* [Exercise objective] Using the records below, give the number of lines where the word "bucket" appears, with no further output.

++++ Extracted information ++++

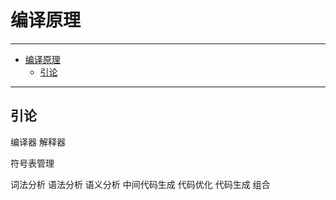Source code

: # 编译原理

------
- [编译原理](#编译原理)
  - [引论](#引论)

------

## 引论

编译器
解释器

符号表管理

词法分析
语法分析
语义分析
中间代码生成
代码优化
代码生成
组合
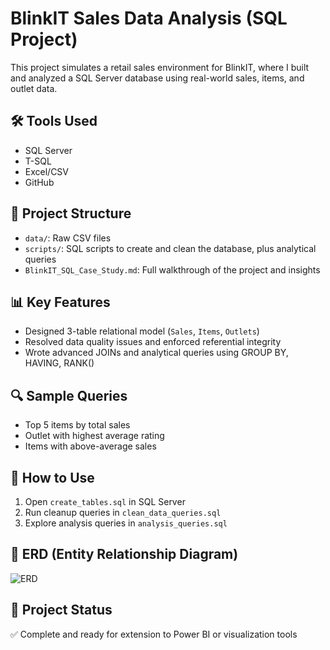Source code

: # BlinkIT Sales Data Analysis (SQL Project)

This project simulates a retail sales environment for BlinkIT, where I built and analyzed a SQL Server database using real-world sales, items, and outlet data.

## 🛠 Tools Used
- SQL Server
- T-SQL
- Excel/CSV
- GitHub

## 📁 Project Structure
- `data/`: Raw CSV files
- `scripts/`: SQL scripts to create and clean the database, plus analytical queries
- `BlinkIT_SQL_Case_Study.md`: Full walkthrough of the project and insights

## 📊 Key Features
- Designed 3-table relational model (`Sales`, `Items`, `Outlets`)
- Resolved data quality issues and enforced referential integrity
- Wrote advanced JOINs and analytical queries using GROUP BY, HAVING, RANK()

## 🔍 Sample Queries
- Top 5 items by total sales
- Outlet with highest average rating
- Items with above-average sales

## 🔗 How to Use
1. Open `create_tables.sql` in SQL Server
2. Run cleanup queries in `clean_data_queries.sql`
3. Explore analysis queries in `analysis_queries.sql`

## 📸 ERD (Entity Relationship Diagram)
![ERD](images/ERD.png)

## 📂 Project Status
✅ Complete and ready for extension to Power BI or visualization tools
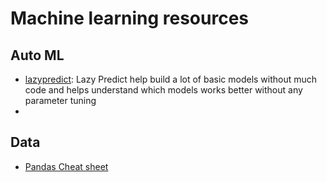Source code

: # Machine learning resources


## Auto ML

* [lazypredict](https://github.com/shankarpandala/lazypredict): Lazy Predict help build a lot of basic models without much code and helps understand which models works better without any parameter tuning 
* 


## Data

* [Pandas Cheat sheet](https://pandas.pydata.org/Pandas_Cheat_Sheet.pdf)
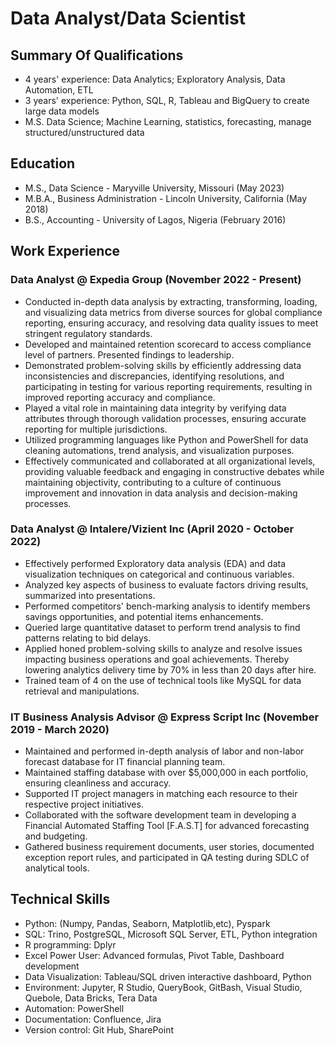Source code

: # Data Analyst/Data Scientist

## Summary Of Qualifications
- 4 years' experience: Data Analytics; Exploratory Analysis, Data Automation, ETL
- 3 years' experience: Python, SQL, R, Tableau and BigQuery to create large data models
- M.S. Data Science; Machine Learning, statistics, forecasting, manage structured/unstructured data


## Education
- M.S., Data Science - Maryville University, Missouri (May 2023)
- M.B.A., Business Administration - Lincoln University, California (May 2018)
- B.S., Accounting - University of Lagos, Nigeria (February 2016)

## Work Experience

### Data Analyst @ Expedia Group (November 2022 - Present)
- Conducted in-depth data analysis by extracting, transforming, loading, and visualizing data metrics from diverse sources for global compliance reporting,
ensuring accuracy, and resolving data quality issues to meet stringent regulatory standards.
- Developed and maintained retention scorecard to access compliance level of partners. Presented findings to leadership.
- Demonstrated problem-solving skills by efficiently addressing data inconsistencies and discrepancies, identifying resolutions, and participating in testing for
various reporting requirements, resulting in improved reporting accuracy and compliance.
- Played a vital role in maintaining data integrity by verifying data attributes through thorough validation processes, ensuring accurate reporting for multiple
jurisdictions.
- Utilized programming languages like Python and PowerShell for data cleaning automations, trend analysis, and visualization purposes.
- Effectively communicated and collaborated at all organizational levels, providing valuable feedback and engaging in constructive debates while maintaining
objectivity, contributing to a culture of continuous improvement and innovation in data analysis and decision-making processes.


### Data Analyst @ Intalere/Vizient Inc (April 2020 - October 2022)
- Effectively performed Exploratory data analysis (EDA) and data visualization techniques on categorical and continuous variables.
- Analyzed key aspects of business to evaluate factors driving results, summarized into presentations.
- Performed competitors' bench-marking analysis to identify members savings opportunities, and potential items enhancements.
- Queried large quantitative dataset to perform trend analysis to find patterns relating to bid delays.
- Applied honed problem-solving skills to analyze and resolve issues impacting business operations and goal achievements. Thereby lowering analytics delivery
time by 70% in less than 20 days after hire.
- Trained team of 4 on the use of technical tools like MySQL for data retrieval and manipulations.


### IT Business Analysis Advisor @ Express Script Inc (November 2019 - March 2020)
- Maintained and performed in-depth analysis of labor and non-labor forecast database for IT financial planning team.
- Maintained staffing database with over $5,000,000 in each portfolio, ensuring cleanliness and accuracy.
- Supported IT project managers in matching each resource to their respective project initiatives.
- Collaborated with the software development team in developing a Financial Automated Staffing Tool [F.A.S.T] for advanced forecasting and budgeting.
- Gathered business requirement documents, user stories, documented exception report rules, and participated in QA testing during SDLC of analytical tools.


## Technical Skills
- Python: (Numpy, Pandas, Seaborn, Matplotlib,etc), Pyspark
- SQL: Trino, PostgreSQL, Microsoft SQL Server, ETL, Python integration
- R programming: Dplyr
- Excel Power User: Advanced formulas, Pivot Table, Dashboard development
- Data Visualization: Tableau/SQL driven interactive dashboard, Python
- Environment: Jupyter, R Studio, QueryBook, GitBash, Visual Studio, Quebole, Data Bricks, Tera Data
- Automation: PowerShell
- Documentation: Confluence, Jira
- Version control: Git Hub, SharePoint






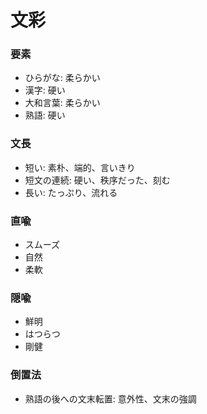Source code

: # 文彩

### 要素

- ひらがな: 柔らかい
- 漢字: 硬い
- 大和言葉: 柔らかい
- 熟語: 硬い

### 文長

- 短い: 素朴、端的、言いきり
- 短文の連続: 硬い、秩序だった、刻む
- 長い: たっぷり、流れる

### 直喩

- スムーズ
- 自然
- 柔軟

### 隠喩

- 鮮明
- はつらつ
- 剛健

### 倒置法

- 熟語の後への文末転置: 意外性、文末の強調
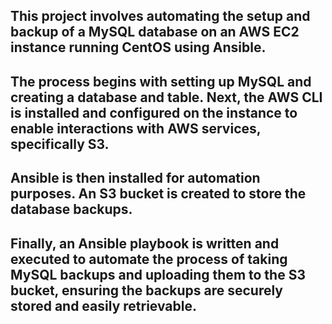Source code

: ## This project involves automating the setup and backup of a MySQL database on an AWS EC2 instance running CentOS using Ansible. 
## The process begins with setting up MySQL and creating a database and table. Next, the AWS CLI is installed and configured on the instance to enable interactions with AWS services, specifically S3. 
## Ansible is then installed for automation purposes. An S3 bucket is created to store the database backups. 
## Finally, an Ansible playbook is written and executed to automate the process of taking MySQL backups and uploading them to the S3 bucket, ensuring the backups are securely stored and easily retrievable.
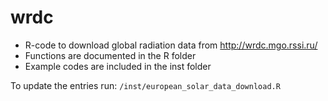 # wrdc

* R-code to download global radiation data from http://wrdc.mgo.rssi.ru/
* Functions are documented in the R folder
* Example codes are included in the inst folder

To update the entries run: `/inst/european_solar_data_download.R`

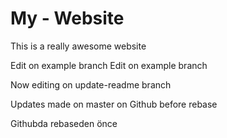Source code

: # My - Website

This is a really awesome website

Edit on example branch
Edit on example branch 



Now editing on update-readme branch

Updates made on master on Github before rebase

Githubda rebaseden önce 


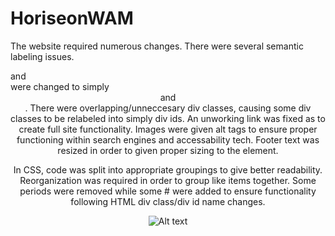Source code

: # HoriseonWAM
The website required numerous changes. There were several semantic labeling issues. <div class="header"> and <div class="footer"> were changed to simply <header> and <footer>. There were overlapping/unneccesary div classes, causing some div classes to be relabeled into simply div ids. An unworking link was fixed as to create full site functionality. Images were given alt tags to ensure proper functioning within search engines and accessability tech. Footer text was resized in order to given proper sizing to the element.
  
  In CSS, code was split into appropriate groupings to give better readability. Reorganization was required in order to group like items together. Some periods were removed while some # were added to ensure functionality following HTML div class/div id name changes.
  
  ![Alt text](/screenshots/one.jpg?raw=true "one")
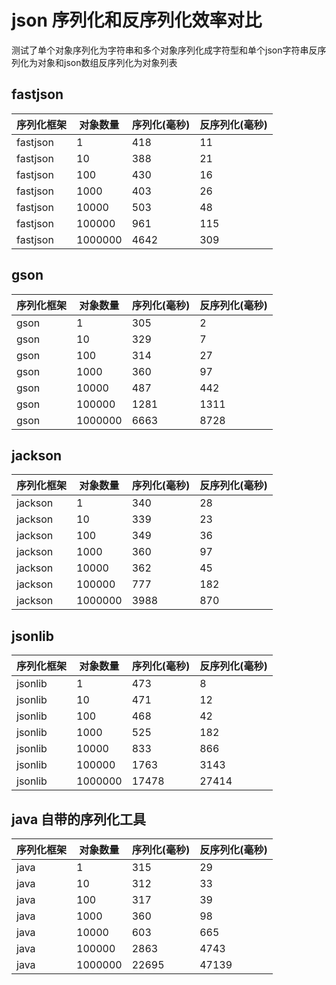 # json 序列化和反序列化效率对比

测试了单个对象序列化为字符串和多个对象序列化成字符型和单个json字符串反序列化为对象和json数组反序列化为对象列表

## fastjson


|序列化框架|对象数量|序列化(毫秒)|反序列化(毫秒)|
|---|---|---|---|
|fastjson|1|418|11|
|fastjson|10|388|21|
|fastjson|100|430|16|
|fastjson|1000|403|26|
|fastjson|10000|503|48|
|fastjson|100000|961|115|
|fastjson|1000000|4642|309|

## gson

|序列化框架|对象数量|序列化(毫秒)|反序列化(毫秒)|
|---|---|---|---|
|gson|1|305|2|
|gson|10|329|7|
|gson|100|314|27|
|gson|1000|360|97|
|gson|10000|487|442|
|gson|100000|1281|1311|
|gson|1000000|6663|8728|

## jackson

|序列化框架|对象数量|序列化(毫秒)|反序列化(毫秒)|
|---|---|---|---|
|jackson|1|340|28|
|jackson|10|339|23|
|jackson|100|349|36|
|jackson|1000|360|97|
|jackson|10000|362|45|
|jackson|100000|777|182|
|jackson|1000000|3988|870|

## jsonlib

|序列化框架|对象数量|序列化(毫秒)|反序列化(毫秒)|
|---|---|---|---|
|jsonlib|1|473|8|
|jsonlib|10|471|12|
|jsonlib|100|468|42|
|jsonlib|1000|525|182|
|jsonlib|10000|833|866|
|jsonlib|100000|1763|3143|
|jsonlib|1000000|17478|27414|


## java 自带的序列化工具

|序列化框架|对象数量|序列化(毫秒)|反序列化(毫秒)|
|---|---|---|---|
|java|1|315|29|
|java|10|312|33|
|java|100|317|39|
|java|1000|360|98|
|java|10000|603|665|
|java|100000|2863|4743|
|java|1000000|22695|47139|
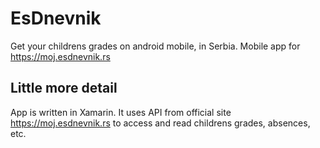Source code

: # EsDnevnik
Get your childrens grades on android mobile, in Serbia.
Mobile app for https://moj.esdnevnik.rs

## Little more detail
App is written in Xamarin. It uses API from official site https://moj.esdnevnik.rs to access and read childrens grades, absences, etc.
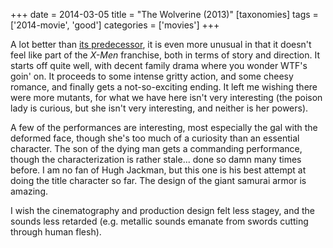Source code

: +++
date = 2014-03-05
title = "The Wolverine (2013)"
[taxonomies]
tags = ['2014-movie', 'good']
categories = ['movies']
+++

A lot better than [its predecessor], it is even more unusual in that it
doesn't feel like part of the *X-Men* franchise, both in terms of story
and direction. It starts off quite well, with decent family drama where
you wonder WTF's goin' on. It proceeds to some intense gritty action,
and some cheesy romance, and finally gets a not-so-exciting ending. It
left me wishing there were more mutants, for what we have here isn't
very interesting (the poison lady is curious, but she isn't very
interesting, and neither is her powers).

A few of the performances are interesting, most especially the gal with
the deformed face, though she's too much of a curiosity than an
essential character. The son of the dying man gets a commanding
performance, though the characterization is rather stale... done so
damn many times before. I am no fan of Hugh Jackman, but this one is his
best attempt at doing the title character so far. The design of the
giant samurai armor is amazing.

I wish the cinematography and production design felt less stagey, and
the sounds less retarded (e.g. metallic sounds emanate from swords
cutting through human flesh).

  [its predecessor]: @/x-men-origins-wolverine-2009.md
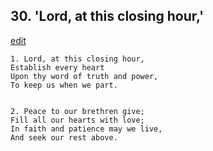 
## 30.  'Lord, at this closing hour,'
[edit](https://docs.google.com/document/d/1YMim1nVBc9vXMbA1hrPMXPoQzUixo6si/edit?mode=html)



    1. Lord, at this closing hour,
    Establish every heart
    Upon thy word of truth and power,
    To keep us when we part.


    2. Peace to our brethren give;
    Fill all our hearts with love;
    In faith and patience may we live,
    And seek our rest above.
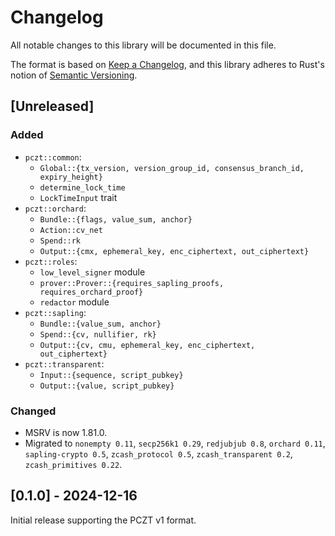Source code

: # Changelog
All notable changes to this library will be documented in this file.

The format is based on [Keep a Changelog](https://keepachangelog.com/en/1.0.0/),
and this library adheres to Rust's notion of
[Semantic Versioning](https://semver.org/spec/v2.0.0.html).

## [Unreleased]

### Added
- `pczt::common`:
  - `Global::{tx_version, version_group_id, consensus_branch_id, expiry_height}`
  - `determine_lock_time`
  - `LockTimeInput` trait
- `pczt::orchard`:
  - `Bundle::{flags, value_sum, anchor}`
  - `Action::cv_net`
  - `Spend::rk`
  - `Output::{cmx, ephemeral_key, enc_ciphertext, out_ciphertext}`
- `pczt::roles`:
  - `low_level_signer` module
  - `prover::Prover::{requires_sapling_proofs, requires_orchard_proof}`
  - `redactor` module
- `pczt::sapling`:
  - `Bundle::{value_sum, anchor}`
  - `Spend::{cv, nullifier, rk}`
  - `Output::{cv, cmu, ephemeral_key, enc_ciphertext, out_ciphertext}`
- `pczt::transparent`:
  - `Input::{sequence, script_pubkey}`
  - `Output::{value, script_pubkey}`

### Changed
- MSRV is now 1.81.0.
- Migrated to `nonempty 0.11`, `secp256k1 0.29`, `redjubjub 0.8`, `orchard 0.11`,
  `sapling-crypto 0.5`, `zcash_protocol 0.5`, `zcash_transparent 0.2`,
  `zcash_primitives 0.22`.


## [0.1.0] - 2024-12-16
Initial release supporting the PCZT v1 format.

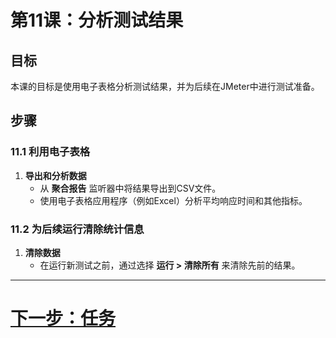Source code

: # 第11课：分析测试结果

## 目标
本课的目标是使用电子表格分析测试结果，并为后续在JMeter中进行测试准备。

## 步骤

### 11.1 利用电子表格
1. **导出和分析数据**
   - 从 **聚合报告** 监听器中将结果导出到CSV文件。
   - 使用电子表格应用程序（例如Excel）分析平均响应时间和其他指标。

### 11.2 为后续运行清除统计信息
1. **清除数据**
   - 在运行新测试之前，通过选择 **运行 > 清除所有** 来清除先前的结果。

---

# [下一步：任务](../lab-work.md)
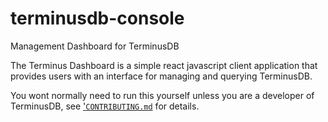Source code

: # terminusdb-console

Management Dashboard for TerminusDB

The Terminus Dashboard is a simple react javascript client application that provides users with an interface for managing and querying TerminusDB.

You wont normally need to run this yourself unless you are
a developer of TerminusDB, see ['`CONTRIBUTING.md`] for details.

['`CONTRIBUTING.md`]: ./CONTRIBUTING.md

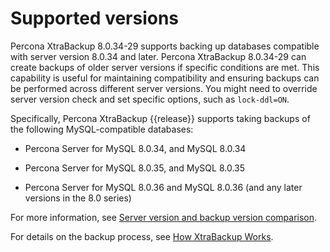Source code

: # Supported versions

Percona XtraBackup 8.0.34-29 supports backing up databases compatible with server version 8.0.34 and later. Percona XtraBackup 8.0.34-29 can create backups of older server versions if specific conditions are met. This capability is useful for maintaining compatibility and ensuring backups can be performed across different server versions. You might need to override server version check and set specific options, such as `lock-ddl=ON`.

Specifically, Percona XtraBackup {{release}} supports taking backups of the following MySQL-compatible databases:

* Percona Server for MySQL 8.0.34, and MySQL 8.0.34

* Percona Server for MySQL 8.0.35, and MySQL 8.0.35

* Percona Server for MySQL 8.0.36 and MySQL 8.0.36 (and any later versions in the 8.0 series)

For more information, see [Server version and backup version comparison].

For details on the backup process, see [How XtraBackup Works].



[How XtraBackup Works]: how-xtrabackup-works.md

[Server version and backup version comparison]: server-backup-version-comparison.md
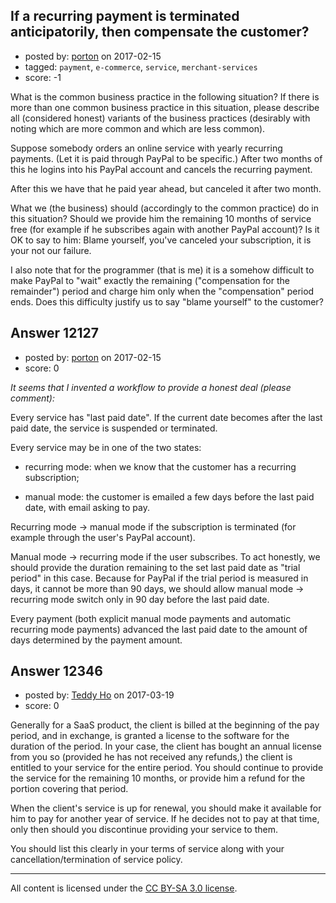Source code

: ## If a recurring payment is terminated anticipatorily, then compensate the customer?

- posted by: [porton](https://stackexchange.com/users/457033/porton) on 2017-02-15
- tagged: `payment`, `e-commerce`, `service`, `merchant-services`
- score: -1

What is the common business practice in the following situation? If there is more than one common business practice in this situation, please describe all (considered honest) variants of the business practices (desirably with noting which are more common and which are less common).

Suppose somebody orders an online service with yearly recurring payments. (Let it is paid through PayPal to be specific.) After two months of this he logins into his PayPal account and cancels the recurring payment.

After this we have that he paid year ahead, but canceled it after two month.

What we (the business) should (accordingly to the common practice) do in this situation? Should we provide him the remaining 10 months of service free (for example if he subscribes again with another PayPal account)? Is it OK to say to him: Blame yourself, you've canceled your subscription, it is your not our failure.

I also note that for the programmer (that is me) it is a somehow difficult to make PayPal to "wait" exactly the remaining ("compensation for the remainder") period and charge him only when the "compensation" period ends. Does this difficulty justify us to say "blame yourself" to the customer?


## Answer 12127

- posted by: [porton](https://stackexchange.com/users/457033/porton) on 2017-02-15
- score: 0

*It seems that I invented a workflow to provide a honest deal (please comment):*

Every service has "last paid date". If the current date becomes after the last paid date, the service is suspended or terminated.

Every service may be in one of the two states:

* recurring mode: when we know that the customer has a recurring subscription;

* manual mode: the customer is emailed a few days before the last paid date, with email asking to pay.

Recurring mode &rarr; manual mode if the subscription is terminated (for example through the user's PayPal account).

Manual mode &rarr; recurring mode if the user subscribes. To act honestly, we should provide the duration remaining to the set last paid date as "trial period" in this case. Because for PayPal if the trial period is measured in days, it cannot be more than 90 days, we should allow manual mode &rarr; recurring mode switch only in 90 day before the last paid date.

Every payment (both explicit manual mode payments and automatic recurring mode payments) advanced the last paid date to the amount of days determined by the payment amount.


## Answer 12346

- posted by: [Teddy Ho](https://stackexchange.com/users/10216703/teddy-ho) on 2017-03-19
- score: 0

Generally for a SaaS product, the client is billed at the beginning of the pay period, and in exchange, is granted a license to the software for the duration of the period.  In your case, the client has bought an annual license from you so (provided he has not received any refunds,) the client is entitled to your service for the entire period.  You should continue to provide the service for the remaining 10 months, or provide him a refund for the portion covering that period.

When the client's service is up for renewal, you should make it available for him to pay for another year of service.  If he decides not to pay at that time, only then should you discontinue providing your service to them.

You should list this clearly in your terms of service along with your cancellation/termination of service policy.





---

All content is licensed under the [CC BY-SA 3.0 license](https://creativecommons.org/licenses/by-sa/3.0/).
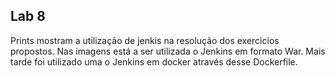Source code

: ## Lab 8 

Prints mostram a utilização de jenkis na resolução dos exercicios propostos.
Nas imagens está a ser utilizada o Jenkins em formato War. 
Mais tarde foi utilizado uma o Jenkins em docker através desse Dockerfile. 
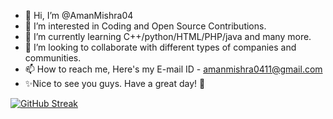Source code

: - 👋 Hi, I’m @AmanMishra04
- 👀 I’m interested in Coding and Open Source Contributions.
- 🌱 I’m currently learning C++/python/HTML/PHP/java and many more.
- 💞️ I’m looking to collaborate with different types of companies and communities.
- 📫 How to reach me, Here's my E-mail ID - amanmishra0411@gmail.com
- ✨Nice to see you guys. Have a great day! 🎊

<!---
AmanMishra04/AmanMishra04 is a ✨ special ✨ repository because its `README.md` (this file) appears on your GitHub profile.
You can click the Preview link to take a look at your changes.
--->
[![GitHub Streak](https://streak-stats.demolab.com?user=AmanMishra04)](https://git.io/streak-stats)
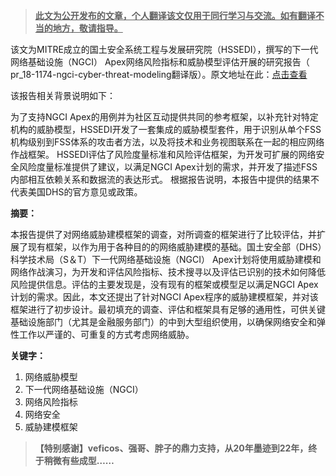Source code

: > **<u>此文为公开发布的文章，个人翻译该文仅用于同行学习与交流。如有翻译不当的地方，敬请指导。</u>**



该文为MITRE成立的国土安全系统工程与发展研究院（HSSEDI），撰写的下一代网络基础设施（NGCI） Apex网络风险指标和威胁模型评估开展的研究报告（ pr_18-1174-ngci-cyber-threat-modeling翻译版）。原文地址在此：[点击查看](https://www.mitre.org/sites/default/files/publications/pr_18-1174-ngci-cyber-threat-modeling.pdf "pr_18-1174-ngci-cyber-threat-modeling")

该报告相关背景说明如下：

为了支持NGCI Apex的用例并为社区互动提供共同的参考框架，以补充针对特定机构的威胁模型，HSSEDI开发了一套集成的威胁模型套件，用于识别从单个FSS机构级别到FSS体系的攻击者方法，以及将技术和业务视图联系在一起的相应网络作战框架。 HSSEDI评估了风险度量标准和风险评估框架，为开发可扩展的网络安全风险度量标准提供了建议，以满足NGCI Apex计划的需求，并开发了描述FSS内部相互依赖关系和数据流的表达形式。
根据报告说明，本报告中提供的结果不代表美国DHS的官方意见或政策。

**摘要：**

本报告提供了对网络威胁建模框架的调查，对所调查的框架进行了比较评估，并扩展了现有框架，以作为用于各种目的的网络威胁建模的基础。国土安全部（DHS）科学技术局（S＆T）下一代网络基础设施（NGCI） Apex计划将使用威胁建模和网络作战演习，为开发和评估风险指标、技术搜寻以及评估已识别的技术如何降低风险提供信息。评估的主要发现是，没有现有的框架或模型足以满足NGCI Apex计划的需求。因此，本文还提出了针对NGCI Apex程序的威胁建模框架，并对该框架进行了初步设计。最初填充的调查、评估和框架具有足够的通用性，可供关键基础设施部门（尤其是金融服务部门）的中到大型组织使用，以确保网络安全和弹性工作以严谨的、可重复的方式考虑网络威胁。

**关键字：**

1. 网络威胁模型
2. 下一代网络基础设施（NGCI）
3. 网络风险指标
4. 网络安全
5. 威胁建模框架



> **【特别感谢】veficos、强哥、胖子的鼎力支持，从20年墨迹到22年，终于稍微有些成型……**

++++

* [Exercise result] 2